(Items from a dataset)
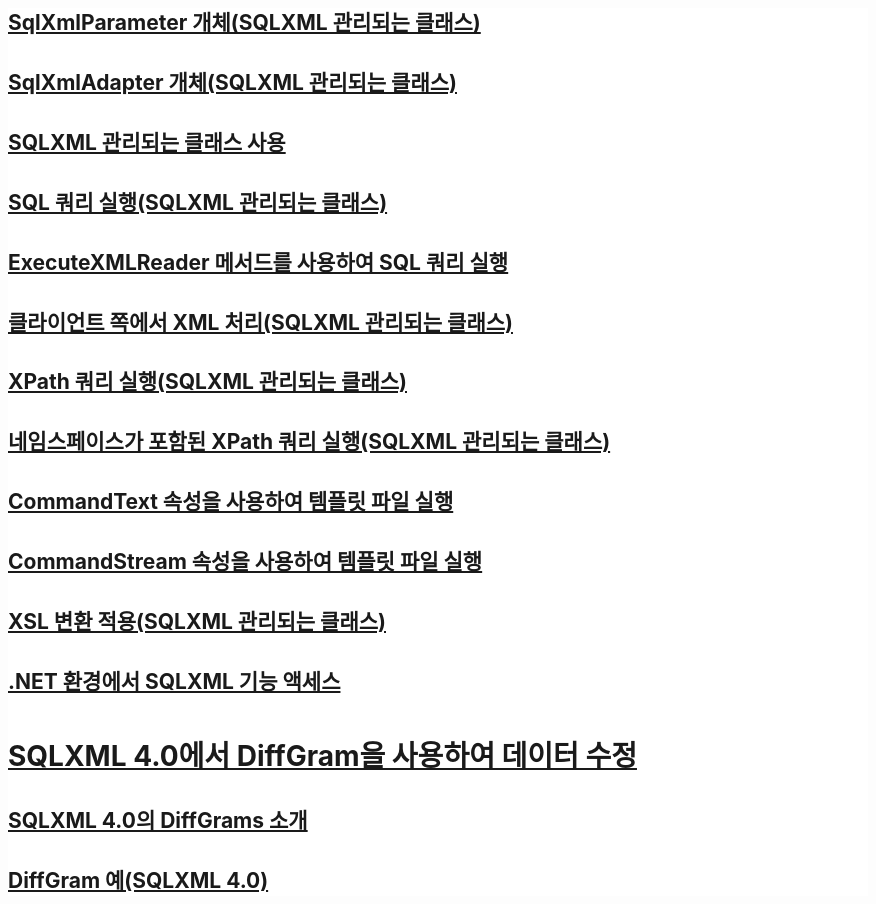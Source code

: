 ## [SqlXmlParameter 개체(SQLXML 관리되는 클래스)](../sqlxml-annotated-xsd-schemas-xpath-queries/net-framework-classes/sqlxml-managed-classes-sqlxmlparameter-object.md)
## [SqlXmlAdapter 개체(SQLXML 관리되는 클래스)](../sqlxml-annotated-xsd-schemas-xpath-queries/net-framework-classes/sqlxml-managed-classes-sqlxmladapter-object.md)
## [SQLXML 관리되는 클래스 사용](../../database-engine/dev-guide/using-the-sqlxml-managed-classes.md)
## [SQL 쿼리 실행(SQLXML 관리되는 클래스)](../sqlxml-annotated-xsd-schemas-xpath-queries/net-framework-classes/executing-sql-queries-sqlxml-managed-classes.md)
## [ExecuteXMLReader 메서드를 사용하여 SQL 쿼리 실행](../sqlxml-annotated-xsd-schemas-xpath-queries/net-framework-classes/executing-sql-queries-by-using-the-executexmlreader-method.md)
## [클라이언트 쪽에서 XML 처리(SQLXML 관리되는 클래스)](../sqlxml-annotated-xsd-schemas-xpath-queries/net-framework-classes/processing-xml-on-the-client-side-sqlxml-managed-classes.md)
## [XPath 쿼리 실행(SQLXML 관리되는 클래스)](../sqlxml-annotated-xsd-schemas-xpath-queries/net-framework-classes/executing-xpath-queries-sqlxml-managed-classes.md)
## [네임스페이스가 포함된 XPath 쿼리 실행(SQLXML 관리되는 클래스)](../sqlxml-annotated-xsd-schemas-xpath-queries/net-framework-classes/executing-xpath-queries-with-namespaces-sqlxml-managed-classes.md)
## [CommandText 속성을 사용하여 템플릿 파일 실행](../sqlxml-annotated-xsd-schemas-xpath-queries/net-framework-classes/executing-template-files-by-using-the-commandtext-property.md)
## [CommandStream 속성을 사용하여 템플릿 파일 실행](../sqlxml-annotated-xsd-schemas-xpath-queries/net-framework-classes/executing-template-files-by-using-the-commandstream-property.md)
## [XSL 변환 적용(SQLXML 관리되는 클래스)](../sqlxml-annotated-xsd-schemas-xpath-queries/net-framework-classes/applying-an-xsl-transformation-sqlxml-managed-classes.md)
## [.NET 환경에서 SQLXML 기능 액세스](../sqlxml-annotated-xsd-schemas-xpath-queries/net-framework-classes/accessing-sqlxml-functionality-in-the-net-environment.md)
# [SQLXML 4.0에서 DiffGram을 사용하여 데이터 수정](../sqlxml-annotated-xsd-schemas-xpath-queries/diffgram/sqlxml-4-0-net-framework-support-using-diffgrams-to-modify-data.md)
## [SQLXML 4.0의 DiffGrams 소개](../sqlxml-annotated-xsd-schemas-xpath-queries/diffgram/introduction-to-diffgrams-in-sqlxml-4-0.md)
## [DiffGram 예(SQLXML 4.0)](../sqlxml-annotated-xsd-schemas-xpath-queries/diffgram/diffgram-examples-sqlxml-4-0.md)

:: PROBLEM DETAILS ::
Both the first line of the records above and the line containing "## [SQLXML 관리되는" belong in the copy; please return them and every line between, exactly, minus the pictures.

:: RESULT FOR THIS EXERCISE ::
Source code

: ## [SqlXmlParameter 개체(SQLXML 관리되는 클래스)](../sqlxml-annotated-xsd-schemas-xpath-queries/net-framework-classes/sqlxml-managed-classes-sqlxmlparameter-object.md)
## [SqlXmlAdapter 개체(SQLXML 관리되는 클래스)](../sqlxml-annotated-xsd-schemas-xpath-queries/net-framework-classes/sqlxml-managed-classes-sqlxmladapter-object.md)
## [SQLXML 관리되는 클래스 사용](../../database-engine/dev-guide/using-the-sqlxml-managed-classes.md)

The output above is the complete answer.